Permacultural neopeasantry and people care
Sunday, July 1, 2018
Here is my Melbourne Free University (MFU) talk, in video (audio) form:
If you're reading this in an email, you'll need to click through to see the link.
A few thoughts since I gave this talk, where I became the subject of an unproductive ambush:
While the Left attacks itself over technicalities, different lifeways and language use – the very things that herald the potential for diversity – the Right runs away with the ball, laughing hysterically all the way to the banks. How we treat one another is key to a transition from dominating power relationships that aim to hurt and divide and towards a culture of true diversity.
The most destructive part of question time in my MFU talk was the product of a few people coming to the gathering with a will-to-violence that disallowed the possibility for deep listening. This is how violence establishes itself, it feeds on reductionism.
I wrote about the project of people care in Perma/Culture: Imagining Alternatives in an Age of Crisis. My chapter is called Reclaiming accountability from hypertechnocivility, to grow again the flowering earth (you can read it below), and it outlines approaches to understanding how violence, especially in language, be it privileged or retaliatory (or somewhere on the hierarchical scale), is a force for the destruction of the other who is not living our values. The ecological ramifications for humans endlessly attacking one another are of course innumerable. Business thrives on such hatred, which in turn creates assaults on ecology because consumption often ramps up when people are unsettled, shamed, angry, desperate or self-loathing.

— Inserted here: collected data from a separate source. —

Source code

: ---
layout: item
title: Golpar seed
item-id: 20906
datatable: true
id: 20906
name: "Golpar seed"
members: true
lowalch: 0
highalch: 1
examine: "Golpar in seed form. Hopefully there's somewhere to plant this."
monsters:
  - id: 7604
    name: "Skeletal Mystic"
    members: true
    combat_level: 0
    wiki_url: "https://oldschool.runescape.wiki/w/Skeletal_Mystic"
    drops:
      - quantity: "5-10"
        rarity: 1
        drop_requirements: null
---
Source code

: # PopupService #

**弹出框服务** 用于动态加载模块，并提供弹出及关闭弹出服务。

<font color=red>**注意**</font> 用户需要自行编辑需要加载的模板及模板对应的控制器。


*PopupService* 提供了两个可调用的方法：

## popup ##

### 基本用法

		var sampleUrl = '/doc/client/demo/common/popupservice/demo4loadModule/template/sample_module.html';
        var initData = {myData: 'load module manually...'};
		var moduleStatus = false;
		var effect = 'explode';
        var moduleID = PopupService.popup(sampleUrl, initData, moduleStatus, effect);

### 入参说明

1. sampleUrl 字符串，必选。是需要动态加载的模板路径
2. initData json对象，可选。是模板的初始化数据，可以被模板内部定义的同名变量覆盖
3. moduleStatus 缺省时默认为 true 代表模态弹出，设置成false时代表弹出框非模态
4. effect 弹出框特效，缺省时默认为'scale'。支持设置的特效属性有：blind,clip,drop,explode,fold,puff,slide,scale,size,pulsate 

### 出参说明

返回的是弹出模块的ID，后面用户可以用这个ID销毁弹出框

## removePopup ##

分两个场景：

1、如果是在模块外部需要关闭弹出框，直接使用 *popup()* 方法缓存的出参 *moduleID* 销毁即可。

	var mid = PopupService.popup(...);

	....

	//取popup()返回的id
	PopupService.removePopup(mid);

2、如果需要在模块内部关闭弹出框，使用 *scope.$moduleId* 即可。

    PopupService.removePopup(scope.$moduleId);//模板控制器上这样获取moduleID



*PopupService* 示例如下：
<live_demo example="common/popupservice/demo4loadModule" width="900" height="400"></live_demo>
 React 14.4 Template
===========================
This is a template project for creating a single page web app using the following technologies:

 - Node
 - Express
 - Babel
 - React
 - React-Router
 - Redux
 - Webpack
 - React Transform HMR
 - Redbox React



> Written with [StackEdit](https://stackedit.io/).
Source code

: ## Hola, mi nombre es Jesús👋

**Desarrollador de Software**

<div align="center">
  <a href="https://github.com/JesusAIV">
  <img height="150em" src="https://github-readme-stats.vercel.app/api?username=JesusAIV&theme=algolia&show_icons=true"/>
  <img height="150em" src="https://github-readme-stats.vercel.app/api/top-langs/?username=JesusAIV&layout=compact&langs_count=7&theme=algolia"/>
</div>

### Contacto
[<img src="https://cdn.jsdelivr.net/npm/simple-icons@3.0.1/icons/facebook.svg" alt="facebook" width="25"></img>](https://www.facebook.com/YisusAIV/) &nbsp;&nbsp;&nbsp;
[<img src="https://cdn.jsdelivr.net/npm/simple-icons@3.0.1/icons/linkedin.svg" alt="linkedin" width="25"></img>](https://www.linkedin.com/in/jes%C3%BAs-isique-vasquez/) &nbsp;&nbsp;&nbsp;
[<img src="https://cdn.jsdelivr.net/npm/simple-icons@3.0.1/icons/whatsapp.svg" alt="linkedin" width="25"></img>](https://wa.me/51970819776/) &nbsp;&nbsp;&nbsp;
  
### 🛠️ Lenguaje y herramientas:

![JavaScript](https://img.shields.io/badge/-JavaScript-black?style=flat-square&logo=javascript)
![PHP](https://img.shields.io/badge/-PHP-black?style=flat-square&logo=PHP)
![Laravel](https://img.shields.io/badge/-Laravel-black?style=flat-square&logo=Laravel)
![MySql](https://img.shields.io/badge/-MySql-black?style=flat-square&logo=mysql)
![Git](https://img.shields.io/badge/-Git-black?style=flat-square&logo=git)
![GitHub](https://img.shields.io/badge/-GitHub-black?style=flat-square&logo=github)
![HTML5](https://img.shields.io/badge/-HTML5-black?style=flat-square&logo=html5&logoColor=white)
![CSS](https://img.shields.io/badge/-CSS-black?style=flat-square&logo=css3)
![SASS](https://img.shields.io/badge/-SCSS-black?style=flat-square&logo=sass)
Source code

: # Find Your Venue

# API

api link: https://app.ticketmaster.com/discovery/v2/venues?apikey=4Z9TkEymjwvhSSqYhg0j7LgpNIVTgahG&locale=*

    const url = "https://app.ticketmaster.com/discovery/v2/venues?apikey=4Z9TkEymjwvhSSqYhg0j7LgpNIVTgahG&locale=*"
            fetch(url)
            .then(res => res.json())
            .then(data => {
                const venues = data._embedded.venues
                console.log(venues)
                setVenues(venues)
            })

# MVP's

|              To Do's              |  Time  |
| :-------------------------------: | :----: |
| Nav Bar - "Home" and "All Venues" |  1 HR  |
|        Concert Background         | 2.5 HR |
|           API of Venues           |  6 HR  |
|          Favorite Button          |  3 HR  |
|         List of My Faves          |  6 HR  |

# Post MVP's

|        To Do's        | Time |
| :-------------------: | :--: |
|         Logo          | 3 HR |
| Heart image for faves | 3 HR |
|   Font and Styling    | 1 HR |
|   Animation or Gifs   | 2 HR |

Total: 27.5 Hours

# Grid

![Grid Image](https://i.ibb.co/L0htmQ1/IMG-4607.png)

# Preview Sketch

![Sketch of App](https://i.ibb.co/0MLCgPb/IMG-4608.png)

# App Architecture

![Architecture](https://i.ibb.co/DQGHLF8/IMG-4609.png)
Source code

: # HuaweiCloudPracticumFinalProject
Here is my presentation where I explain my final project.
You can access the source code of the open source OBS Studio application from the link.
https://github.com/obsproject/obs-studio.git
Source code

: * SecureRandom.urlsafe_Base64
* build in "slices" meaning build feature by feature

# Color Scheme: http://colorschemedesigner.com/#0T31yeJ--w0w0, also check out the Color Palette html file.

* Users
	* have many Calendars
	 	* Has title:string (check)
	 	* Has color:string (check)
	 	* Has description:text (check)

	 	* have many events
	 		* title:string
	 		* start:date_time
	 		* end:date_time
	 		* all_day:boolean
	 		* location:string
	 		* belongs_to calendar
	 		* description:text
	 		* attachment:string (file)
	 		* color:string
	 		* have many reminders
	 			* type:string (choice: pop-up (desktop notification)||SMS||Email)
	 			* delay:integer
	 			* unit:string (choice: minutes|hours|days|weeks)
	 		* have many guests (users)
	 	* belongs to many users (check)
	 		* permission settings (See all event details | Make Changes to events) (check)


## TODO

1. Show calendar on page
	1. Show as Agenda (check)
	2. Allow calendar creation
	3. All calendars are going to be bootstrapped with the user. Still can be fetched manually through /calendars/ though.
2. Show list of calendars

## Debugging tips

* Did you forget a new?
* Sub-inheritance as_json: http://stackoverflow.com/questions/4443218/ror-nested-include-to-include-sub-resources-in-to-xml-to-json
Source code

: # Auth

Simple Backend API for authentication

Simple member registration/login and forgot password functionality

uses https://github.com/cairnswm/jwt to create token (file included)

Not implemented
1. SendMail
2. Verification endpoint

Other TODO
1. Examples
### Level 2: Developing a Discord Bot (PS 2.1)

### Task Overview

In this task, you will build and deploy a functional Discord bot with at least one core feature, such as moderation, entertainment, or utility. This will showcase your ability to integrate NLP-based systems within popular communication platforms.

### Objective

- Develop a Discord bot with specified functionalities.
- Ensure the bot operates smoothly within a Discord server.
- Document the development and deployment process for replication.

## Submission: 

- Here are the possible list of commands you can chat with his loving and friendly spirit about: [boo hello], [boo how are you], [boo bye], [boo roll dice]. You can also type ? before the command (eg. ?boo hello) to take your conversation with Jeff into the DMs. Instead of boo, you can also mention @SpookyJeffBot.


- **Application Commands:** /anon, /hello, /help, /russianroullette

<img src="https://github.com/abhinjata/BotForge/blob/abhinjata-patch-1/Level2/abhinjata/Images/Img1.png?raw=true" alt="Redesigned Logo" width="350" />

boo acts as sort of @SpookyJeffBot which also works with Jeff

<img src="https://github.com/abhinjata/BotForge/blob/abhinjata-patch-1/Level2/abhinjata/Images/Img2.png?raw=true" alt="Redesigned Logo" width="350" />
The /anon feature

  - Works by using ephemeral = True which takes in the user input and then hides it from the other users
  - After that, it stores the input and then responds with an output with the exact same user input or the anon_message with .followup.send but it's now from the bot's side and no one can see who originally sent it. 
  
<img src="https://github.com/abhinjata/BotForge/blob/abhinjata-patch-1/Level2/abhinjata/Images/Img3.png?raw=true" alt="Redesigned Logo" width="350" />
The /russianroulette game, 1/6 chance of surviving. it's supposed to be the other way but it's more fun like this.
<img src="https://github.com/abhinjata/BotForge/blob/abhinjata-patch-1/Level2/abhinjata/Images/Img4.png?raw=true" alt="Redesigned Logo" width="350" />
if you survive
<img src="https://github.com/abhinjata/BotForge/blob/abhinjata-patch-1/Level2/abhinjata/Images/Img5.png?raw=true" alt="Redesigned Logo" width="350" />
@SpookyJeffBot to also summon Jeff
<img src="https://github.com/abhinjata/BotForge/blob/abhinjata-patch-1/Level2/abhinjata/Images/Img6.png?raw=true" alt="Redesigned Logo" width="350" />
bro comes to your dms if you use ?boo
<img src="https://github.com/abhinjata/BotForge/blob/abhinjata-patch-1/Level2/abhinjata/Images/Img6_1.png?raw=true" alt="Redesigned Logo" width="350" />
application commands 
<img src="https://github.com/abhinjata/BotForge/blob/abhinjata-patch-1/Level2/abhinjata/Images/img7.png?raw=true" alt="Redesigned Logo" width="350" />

To include the potential of the other in one's frame is a practice of understanding through deep listening. Buddhists and others might say it's the heart where compassion resides, but it really seems apparent now that the relationship between the enteric biome (of the gut) and the cortex-limbic biomes (of the brain) are where our social selves speak and act from.
1 comments:
That was a great talk. It great point about questioning modernity. To often people use cultural misappropriation to put done even questioning things.